Local group picks up where city left off on composting
Prospect-Lefferts Gardens volunteer org seeks to expand
On Sunday, March 21, some 359 Brooklyn residents dropped off 2,140 pounds of organic waste at a volunteer-powered compost drop-off site in Prospect-Lefferts Gardens.
Nurture BK, the above-mentioned organics collection site, is located on the southeast corner of Prospect Park at Ocean and Parkside avenues. More than 30 volunteers help collect residents’ compost on Sundays from 8:30 a.m. to 11 a.m., collecting more than 2,000 pounds of organic trash weekly.

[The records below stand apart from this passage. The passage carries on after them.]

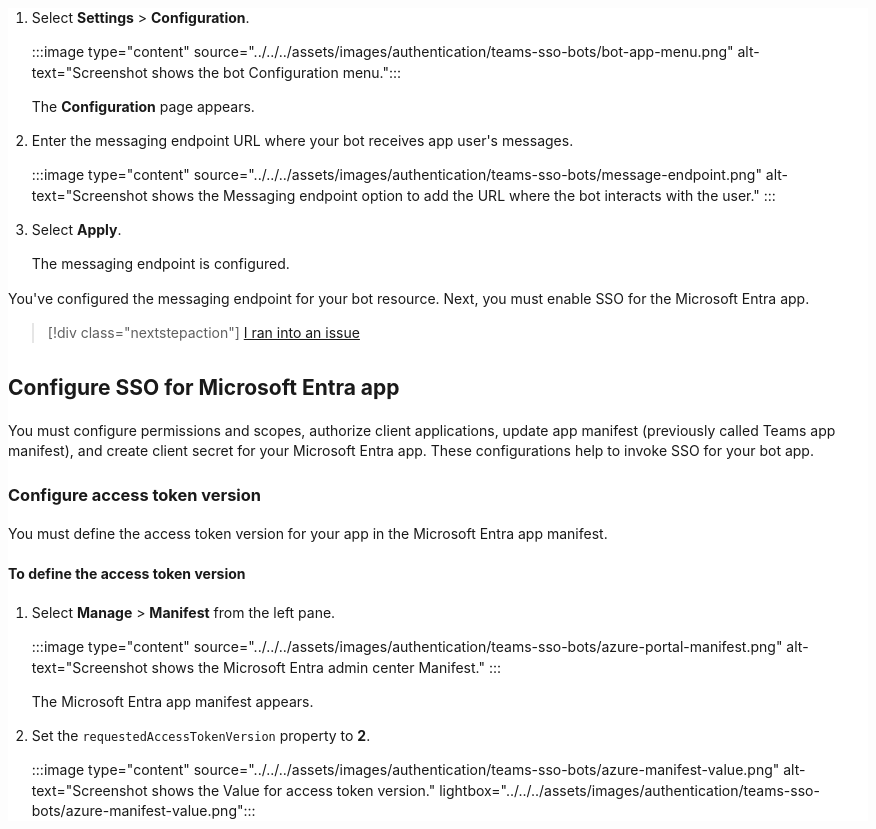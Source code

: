 1. Select **Settings** > **Configuration**.

    :::image type="content" source="../../../assets/images/authentication/teams-sso-bots/bot-app-menu.png" alt-text="Screenshot shows the bot Configuration menu.":::

    The **Configuration** page appears.

1. Enter the messaging endpoint URL where your bot receives app user's messages.

    :::image type="content" source="../../../assets/images/authentication/teams-sso-bots/message-endpoint.png" alt-text="Screenshot shows the Messaging endpoint option to add the URL where the bot interacts with the user." :::

1. Select **Apply**.

    The messaging endpoint is configured.

You've configured the messaging endpoint for your bot resource. Next, you must enable SSO for the Microsoft Entra app.

<a name='configure-sso-for-azure-ad-app'></a>

> [!div class="nextstepaction"]
> [I ran into an issue](https://github.com/MicrosoftDocs/msteams-docs/issues/new?template=Doc-Feedback.yaml&title=%5BI+ran+into+an+issue%5D+To+configure+messaging+endpoint+for+your+bot+resource&&author=%40surbhigupta&pageUrl=https%3A%2F%2Flearn.microsoft.com%2Fen-us%2Fmicrosoftteams%2Fplatform%2Fbots%2Fhow-to%2Fauthentication%2Fbot-sso-register-aad%3Ftabs%3Dbotid%23to-configure-messaging-endpoint-for-your-bot-resource&contentSourceUrl=https%3A%2F%2Fgithub.com%2FMicrosoftDocs%2Fmsteams-docs%2Fblob%2Fmain%2Fmsteams-platform%2Fbots%2Fhow-to%2Fauthentication%2Fbot-sso-register-aad.md&documentVersionIndependentId=ac68d7e8-2a35-5208-8724-68bd2fdd79b6&platformId=cdaccc16-060c-8eb1-2cee-c1f6a26e285c&metadata=*%2BID%253A%2Be473e1f3-69f5-bcfa-bcab-54b098b59c80%2B%250A*%2BService%253A%2B%2A%2Amsteams%2A%2A)

## Configure SSO for Microsoft Entra app

You must configure permissions and scopes, authorize client applications, update app manifest (previously called Teams app manifest), and create client secret for your Microsoft Entra app. These configurations help to invoke SSO for your bot app.

### Configure access token version

You must define the access token version for your app in the Microsoft Entra app manifest.

#### To define the access token version

1. Select **Manage** > **Manifest** from the left pane.

    :::image type="content" source="../../../assets/images/authentication/teams-sso-bots/azure-portal-manifest.png" alt-text="Screenshot shows the Microsoft Entra admin center Manifest." :::

    The Microsoft Entra app manifest appears.

1. Set the `requestedAccessTokenVersion` property to **2**.

    :::image type="content" source="../../../assets/images/authentication/teams-sso-bots/azure-manifest-value.png" alt-text="Screenshot shows the Value for access token version." lightbox="../../../assets/images/authentication/teams-sso-bots/azure-manifest-value.png":::
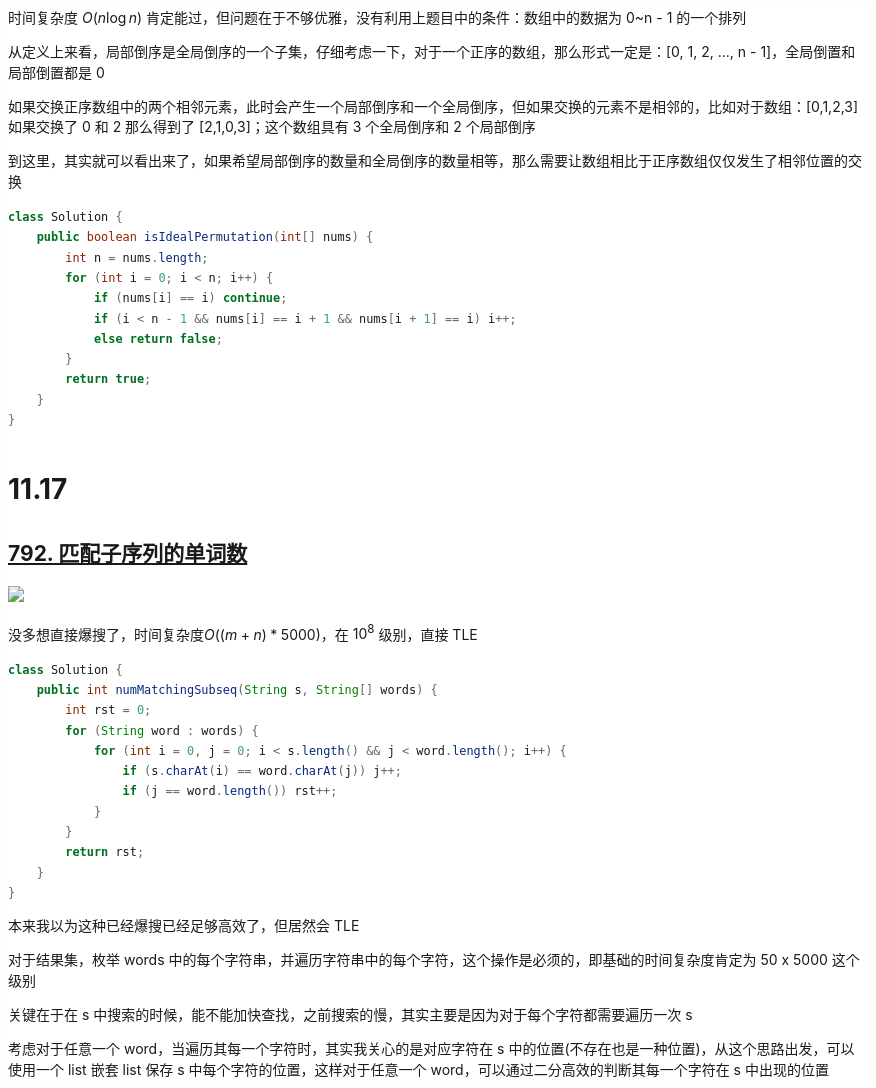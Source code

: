 时间复杂度 $O(n\log n)$ 肯定能过，但问题在于不够优雅，没有利用上题目中的条件：数组中的数据为 0~n - 1 的一个排列

从定义上来看，局部倒序是全局倒序的一个子集，仔细考虑一下，对于一个正序的数组，那么形式一定是：[0, 1, 2, ..., n - 1]，全局倒置和局部倒置都是 0

如果交换正序数组中的两个相邻元素，此时会产生一个局部倒序和一个全局倒序，但如果交换的元素不是相邻的，比如对于数组：[0,1,2,3] 如果交换了 0 和 2 那么得到了 [2,1,0,3]；这个数组具有 3 个全局倒序和 2 个局部倒序

到这里，其实就可以看出来了，如果希望局部倒序的数量和全局倒序的数量相等，那么需要让数组相比于正序数组仅仅发生了相邻位置的交换

```java
class Solution {
    public boolean isIdealPermutation(int[] nums) {
        int n = nums.length;
        for (int i = 0; i < n; i++) {
            if (nums[i] == i) continue;
            if (i < n - 1 && nums[i] == i + 1 && nums[i + 1] == i) i++;
            else return false;
        }
        return true;
    }
}
```

# 11.17

## [792. 匹配子序列的单词数](https://leetcode.cn/problems/number-of-matching-subsequences/)

![](https://cdn.jsdelivr.net/gh/SunYuanI/img@latest/img/792.png)

没多想直接爆搜了，时间复杂度$O((m + n) * 5000)$，在 $10^8$ 级别，直接 TLE

```java
class Solution {
    public int numMatchingSubseq(String s, String[] words) {
        int rst = 0;
        for (String word : words) {
            for (int i = 0, j = 0; i < s.length() && j < word.length(); i++) {
                if (s.charAt(i) == word.charAt(j)) j++;
                if (j == word.length()) rst++;
            }
        }
        return rst;
    }
}
```

本来我以为这种已经爆搜已经足够高效了，但居然会 TLE

对于结果集，枚举 words 中的每个字符串，并遍历字符串中的每个字符，这个操作是必须的，即基础的时间复杂度肯定为 50 x 5000 这个级别

关键在于在 s 中搜索的时候，能不能加快查找，之前搜索的慢，其实主要是因为对于每个字符都需要遍历一次 s

考虑对于任意一个 word，当遍历其每一个字符时，其实我关心的是对应字符在 s 中的位置(不存在也是一种位置)，从这个思路出发，可以使用一个 list 嵌套 list 保存 s 中每个字符的位置，这样对于任意一个 word，可以通过二分高效的判断其每一个字符在 s 中出现的位置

“Since we started in June 2020, we’ve diverted over 66,000 pounds of waste from landfills,” says Anneliese Zausner-Mannes, co-founder of the project.
The city’s own composting program, GrowNYC, closed in March 2020 “due to budget cuts related to COVID-19.” Citywide organics recycling programs once received $24.5 million annually. In FY21, however, community composting will receive just $2.8 million.

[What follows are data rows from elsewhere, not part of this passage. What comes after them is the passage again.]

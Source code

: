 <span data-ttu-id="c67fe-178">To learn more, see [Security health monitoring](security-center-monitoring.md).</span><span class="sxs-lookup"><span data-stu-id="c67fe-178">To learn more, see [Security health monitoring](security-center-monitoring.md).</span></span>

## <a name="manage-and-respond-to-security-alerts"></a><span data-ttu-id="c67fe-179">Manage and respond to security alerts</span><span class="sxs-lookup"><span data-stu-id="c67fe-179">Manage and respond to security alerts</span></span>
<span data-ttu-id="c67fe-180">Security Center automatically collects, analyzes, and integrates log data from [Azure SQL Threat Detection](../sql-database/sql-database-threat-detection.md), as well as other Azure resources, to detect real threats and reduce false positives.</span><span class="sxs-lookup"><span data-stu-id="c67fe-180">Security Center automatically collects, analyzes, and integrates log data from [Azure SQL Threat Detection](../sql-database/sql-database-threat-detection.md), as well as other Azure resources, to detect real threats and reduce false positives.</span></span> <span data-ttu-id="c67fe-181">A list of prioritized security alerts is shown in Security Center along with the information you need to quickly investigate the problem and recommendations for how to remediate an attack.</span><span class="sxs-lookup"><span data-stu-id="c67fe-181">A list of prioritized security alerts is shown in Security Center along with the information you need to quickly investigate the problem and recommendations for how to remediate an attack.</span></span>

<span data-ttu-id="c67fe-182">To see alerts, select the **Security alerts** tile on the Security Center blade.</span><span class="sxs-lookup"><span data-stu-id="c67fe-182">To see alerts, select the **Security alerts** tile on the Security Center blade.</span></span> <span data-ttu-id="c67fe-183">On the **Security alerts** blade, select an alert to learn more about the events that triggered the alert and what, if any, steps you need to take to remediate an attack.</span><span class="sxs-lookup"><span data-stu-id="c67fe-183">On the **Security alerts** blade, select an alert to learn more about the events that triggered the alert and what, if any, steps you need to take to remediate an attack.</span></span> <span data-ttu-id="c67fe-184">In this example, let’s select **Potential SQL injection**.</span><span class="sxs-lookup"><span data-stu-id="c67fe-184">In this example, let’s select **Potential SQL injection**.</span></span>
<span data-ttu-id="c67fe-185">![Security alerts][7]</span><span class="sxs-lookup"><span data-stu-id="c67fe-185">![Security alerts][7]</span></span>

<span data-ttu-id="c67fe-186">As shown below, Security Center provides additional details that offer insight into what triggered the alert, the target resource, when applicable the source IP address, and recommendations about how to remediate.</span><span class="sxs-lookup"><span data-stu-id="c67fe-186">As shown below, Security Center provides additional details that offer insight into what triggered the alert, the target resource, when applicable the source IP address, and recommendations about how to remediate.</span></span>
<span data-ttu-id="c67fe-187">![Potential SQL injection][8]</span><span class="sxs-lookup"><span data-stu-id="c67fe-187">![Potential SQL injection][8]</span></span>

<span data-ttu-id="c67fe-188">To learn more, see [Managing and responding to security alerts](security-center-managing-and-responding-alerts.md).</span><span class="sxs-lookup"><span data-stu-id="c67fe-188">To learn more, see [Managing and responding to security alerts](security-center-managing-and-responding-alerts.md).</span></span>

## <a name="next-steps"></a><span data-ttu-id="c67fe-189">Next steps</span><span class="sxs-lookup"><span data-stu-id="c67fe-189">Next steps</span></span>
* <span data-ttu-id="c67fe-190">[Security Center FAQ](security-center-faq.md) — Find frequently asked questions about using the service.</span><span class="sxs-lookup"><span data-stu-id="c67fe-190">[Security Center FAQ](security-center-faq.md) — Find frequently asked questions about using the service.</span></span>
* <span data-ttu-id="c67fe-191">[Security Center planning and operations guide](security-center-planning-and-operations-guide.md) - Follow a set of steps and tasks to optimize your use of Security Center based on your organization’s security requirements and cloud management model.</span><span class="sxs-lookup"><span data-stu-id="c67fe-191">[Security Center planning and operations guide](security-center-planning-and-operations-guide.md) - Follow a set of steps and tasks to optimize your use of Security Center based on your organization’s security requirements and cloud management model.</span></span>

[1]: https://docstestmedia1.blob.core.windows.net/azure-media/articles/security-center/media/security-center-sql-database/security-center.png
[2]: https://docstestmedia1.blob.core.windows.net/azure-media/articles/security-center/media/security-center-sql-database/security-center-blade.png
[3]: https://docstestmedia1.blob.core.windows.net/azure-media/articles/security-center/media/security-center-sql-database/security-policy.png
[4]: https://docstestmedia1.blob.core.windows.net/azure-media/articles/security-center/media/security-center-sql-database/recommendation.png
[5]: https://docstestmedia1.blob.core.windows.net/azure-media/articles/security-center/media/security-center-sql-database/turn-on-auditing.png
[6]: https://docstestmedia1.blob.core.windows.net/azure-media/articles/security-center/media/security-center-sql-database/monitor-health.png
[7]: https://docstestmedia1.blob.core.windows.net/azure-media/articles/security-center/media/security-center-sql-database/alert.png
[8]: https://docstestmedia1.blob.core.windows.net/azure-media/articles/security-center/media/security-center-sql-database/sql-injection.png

Some of that money is slated for Big Reuse, an environmental nonprofit that picks up Nurture BK’s compost collections every week. Big Reuse trucks transport Nurture BK’s loads to the Gowanus Canal Conservancy’s Salt Lot on Second Avenue, which can process 150 tons of organic material and yard waste every year.
Before the coronavirus pandemic, the Prospect-Lefferts Gardens’ local compost drop-off point was also at Ocean and Parkside avenues, at the Q train’s Parkside Avenue station. The spot operated for a few hours on Thursday mornings, which gave commuters the opportunity to compost.
Since closing in March, 19 GrowNYC compost drop-off sites have reopened, but 49, including the original Prospect-Lefferts Garden site, remain closed.
In June 2020, Nurture BK organizers got tired of waiting. They started their own compost collection and quickly developed it into a mutual aid community institution. They’ve since expanded the collections to collect soft plastics, In addition to the collections, the group maintains a “fridge table” to which locals donate pasta, butter, canned meat, tuna fish, and more. Residents in need can take from the table, and Nurture BK brings extra food to the Flatbush Friendly Fridge as well.
“People depend on that table to get their groceries for the week,” Zausner-Mannes says.
Nurture BK hosts different initiatives for items that are more difficult to recycle. They’ve collected Brita water filters, lightbulbs, and contact lenses. The program has collected electronic devices in a partnership with South Brooklyn Mutual Aid. The devices are then refurbished and given to low-income students who need them to connect to the internet.
Zausner-Mannes hopes to create another compost drop-off in Marine Park by the end of April. However, the group needs funding to expand.
“We need funding and institutional support. This isn’t possible on a large scale without funding,” Zausner-Mannes says.
Here are the GrowNYC compost drop-off sites in Brooklyn that have reopened since the pandemic:
Bed Stuy: Decatur Street and Lewis Avenue.
Carroll Gardens: Smith Street and 1st Place.
Flatbush: Argyle and Cortelyou roads.
Fort Greene: Washington Park and Myrtle Avenue
Greenpoint-Williamsburg: McCarren Park, North 12th Street and Driggs Avenue.